Da padre, mi sono subito reso conto dell’inutilità di questo modo di trattare un argomento così fondamentale per i ragazzi e per la loro crescita. Si parlava a loro con un linguaggio non loro; la scuola metteva la X nella casellina delle cose fatte, ma non si rendeva conto di non essere riuscita a mettere quella stessa X nella casellina dei problemi risolti.
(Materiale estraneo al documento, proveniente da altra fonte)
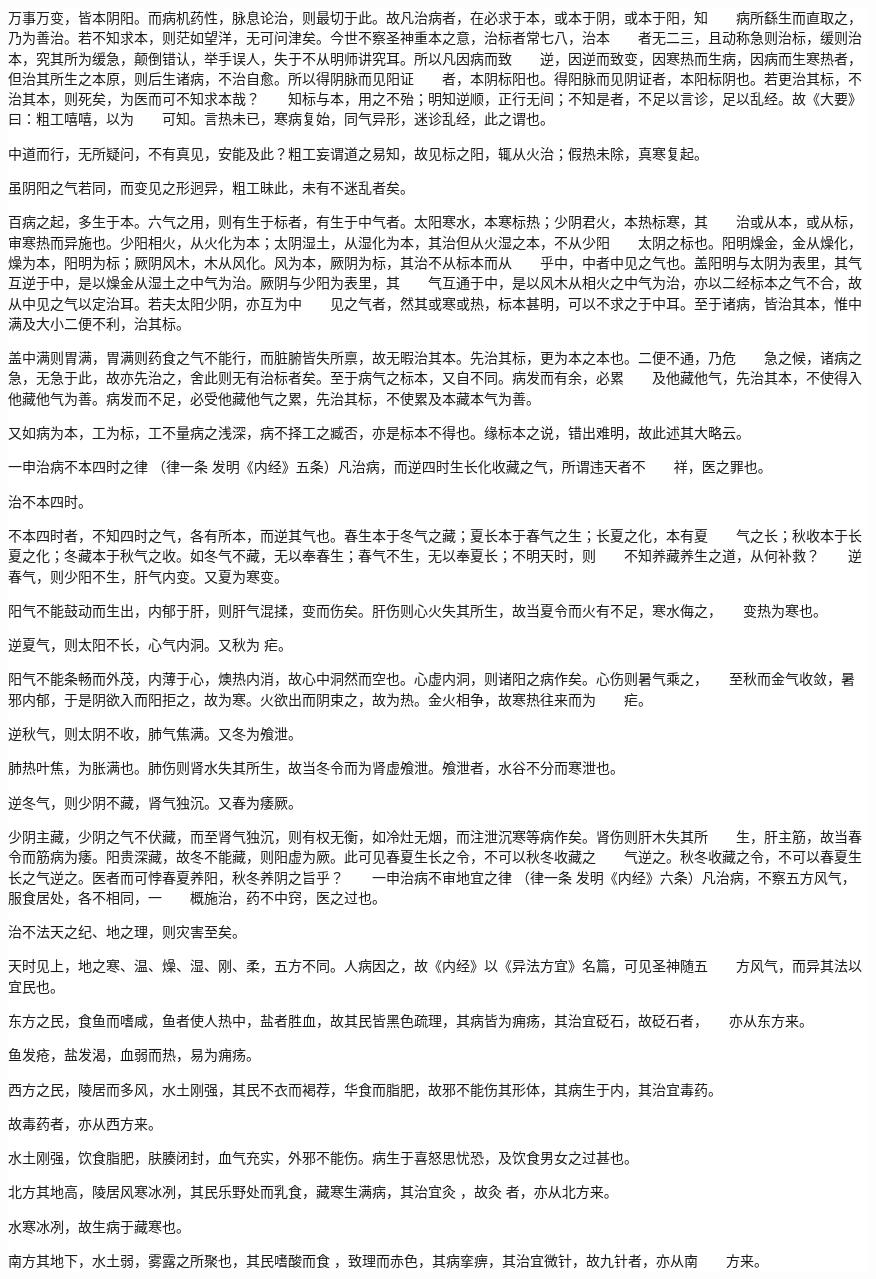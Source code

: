万事万变，皆本阴阳。而病机药性，脉息论治，则最切于此。故凡治病者，在必求于本，或本于阴，或本于阳，知　　病所繇生而直取之，乃为善治。若不知求本，则茫如望洋，无可问津矣。今世不察圣神重本之意，治标者常七八，治本　　者无二三，且动称急则治标，缓则治本，究其所为缓急，颠倒错认，举手误人，失于不从明师讲究耳。所以凡因病而致　　逆，因逆而致变，因寒热而生病，因病而生寒热者，但治其所生之本原，则后生诸病，不治自愈。所以得阴脉而见阳证　　者，本阴标阳也。得阳脉而见阴证者，本阳标阴也。若更治其标，不治其本，则死矣，为医而可不知求本哉？　　知标与本，用之不殆；明知逆顺，正行无间；不知是者，不足以言诊，足以乱经。故《大要》曰：粗工嘻嘻，以为　　可知。言热未已，寒病复始，同气异形，迷诊乱经，此之谓也。  

中道而行，无所疑问，不有真见，安能及此？粗工妄谓道之易知，故见标之阳，辄从火治；假热未除，真寒复起。  

虽阴阳之气若同，而变见之形迥异，粗工昧此，未有不迷乱者矣。  

百病之起，多生于本。六气之用，则有生于标者，有生于中气者。太阳寒水，本寒标热；少阴君火，本热标寒，其　　治或从本，或从标，审寒热而异施也。少阳相火，从火化为本；太阴湿土，从湿化为本，其治但从火湿之本，不从少阳　　太阴之标也。阳明燥金，金从燥化，燥为本，阳明为标；厥阴风木，木从风化。风为本，厥阴为标，其治不从标本而从　　乎中，中者中见之气也。盖阳明与太阴为表里，其气互逆于中，是以燥金从湿土之中气为治。厥阴与少阳为表里，其　　气互通于中，是以风木从相火之中气为治，亦以二经标本之气不合，故从中见之气以定治耳。若夫太阳少阴，亦互为中　　见之气者，然其或寒或热，标本甚明，可以不求之于中耳。至于诸病，皆治其本，惟中满及大小二便不利，治其标。  

盖中满则胃满，胃满则药食之气不能行，而脏腑皆失所禀，故无暇治其本。先治其标，更为本之本也。二便不通，乃危　　急之候，诸病之急，无急于此，故亦先治之，舍此则无有治标者矣。至于病气之标本，又自不同。病发而有余，必累　　及他藏他气，先治其本，不使得入他藏他气为善。病发而不足，必受他藏他气之累，先治其标，不使累及本藏本气为善。  

又如病为本，工为标，工不量病之浅深，病不择工之臧否，亦是标本不得也。缘标本之说，错出难明，故此述其大略云。  

一申治病不本四时之律 （律一条 发明《内经》五条）凡治病，而逆四时生长化收藏之气，所谓违天者不　　祥，医之罪也。  

治不本四时。  

不本四时者，不知四时之气，各有所本，而逆其气也。春生本于冬气之藏；夏长本于春气之生；长夏之化，本有夏　　气之长；秋收本于长夏之化；冬藏本于秋气之收。如冬气不藏，无以奉春生；春气不生，无以奉夏长；不明天时，则　　不知养藏养生之道，从何补救？　　逆春气，则少阳不生，肝气内变。又夏为寒变。  

阳气不能鼓动而生出，内郁于肝，则肝气混揉，变而伤矣。肝伤则心火失其所生，故当夏令而火有不足，寒水侮之，　　变热为寒也。  

逆夏气，则太阳不长，心气内洞。又秋为 疟。  

阳气不能条畅而外茂，内薄于心，燠热内消，故心中洞然而空也。心虚内洞，则诸阳之病作矣。心伤则暑气乘之，　　至秋而金气收敛，暑邪内郁，于是阴欲入而阳拒之，故为寒。火欲出而阴束之，故为热。金火相争，故寒热往来而为　　疟。  

逆秋气，则太阴不收，肺气焦满。又冬为飧泄。  

肺热叶焦，为胀满也。肺伤则肾水失其所生，故当冬令而为肾虚飧泄。飧泄者，水谷不分而寒泄也。  

逆冬气，则少阴不藏，肾气独沉。又春为痿厥。  

少阴主藏，少阴之气不伏藏，而至肾气独沉，则有权无衡，如冷灶无烟，而注泄沉寒等病作矣。肾伤则肝木失其所　　生，肝主筋，故当春令而筋病为痿。阳贵深藏，故冬不能藏，则阳虚为厥。此可见春夏生长之令，不可以秋冬收藏之　　气逆之。秋冬收藏之令，不可以春夏生长之气逆之。医者而可悖春夏养阳，秋冬养阴之旨乎？　　一申治病不审地宜之律 （律一条 发明《内经》六条）凡治病，不察五方风气，服食居处，各不相同，一　　概施治，药不中窍，医之过也。  

治不法天之纪、地之理，则灾害至矣。  

天时见上，地之寒、温、燥、湿、刚、柔，五方不同。人病因之，故《内经》以《异法方宜》名篇，可见圣神随五　　方风气，而异其法以宜民也。  

东方之民，食鱼而嗜咸，鱼者使人热中，盐者胜血，故其民皆黑色疏理，其病皆为痈疡，其治宜砭石，故砭石者，　　亦从东方来。  

鱼发疮，盐发渴，血弱而热，易为痈疡。  

西方之民，陵居而多风，水土刚强，其民不衣而褐荐，华食而脂肥，故邪不能伤其形体，其病生于内，其治宜毒药。  

故毒药者，亦从西方来。  

水土刚强，饮食脂肥，肤腠闭封，血气充实，外邪不能伤。病生于喜怒思忧恐，及饮食男女之过甚也。  

北方其地高，陵居风寒冰冽，其民乐野处而乳食，藏寒生满病，其治宜灸 ，故灸 者，亦从北方来。  

水寒冰冽，故生病于藏寒也。  

南方其地下，水土弱，雾露之所聚也，其民嗜酸而食 ，致理而赤色，其病挛痹，其治宜微针，故九针者，亦从南　　方来。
Sia nella classe di Marco che in quella di Giovanni ci sono stati episodi di bullismo, tanto consapevole quanto inconsapevole (già, perché anche semplicemente essere presenti in una chat nella quale si prende di mira un compagno o una compagna senza intervenire è bullismo, mettiamoci il cuore in pace su questo, cari genitori della categoria “sì, ma mio figlio non ha detto o scritto nulla contro X o Y”) e a risolverli non sono state né le minacce di conseguenze legali per se stessi o per i propri genitori e tantomeno note di classe o individuali sul registro elettronico, bensì la capacità di fare gruppo in modo sano, facendo scoprire ai ragazzi che esiste un modo diverso di affermare la propria identità rispetto a quella della prepotenza.
Gli adolescenti non sono e mai sono stati semplici, ma oggi li indaghiamo di più e scopriamo di loro aspetti pericolosi, e drammatici quando vengono sbattuti in faccia a noi genitori. In questi giorni fa molto parlare di sé un progetto serio, crudo e interessantissimo che si chiama Legal Love che, condotto nelle scuole di tutta Italia, ha raccolto la voce di centinaia di ragazzi fra i 13 e i 18 anni (la loro voce, non quella degli esperti).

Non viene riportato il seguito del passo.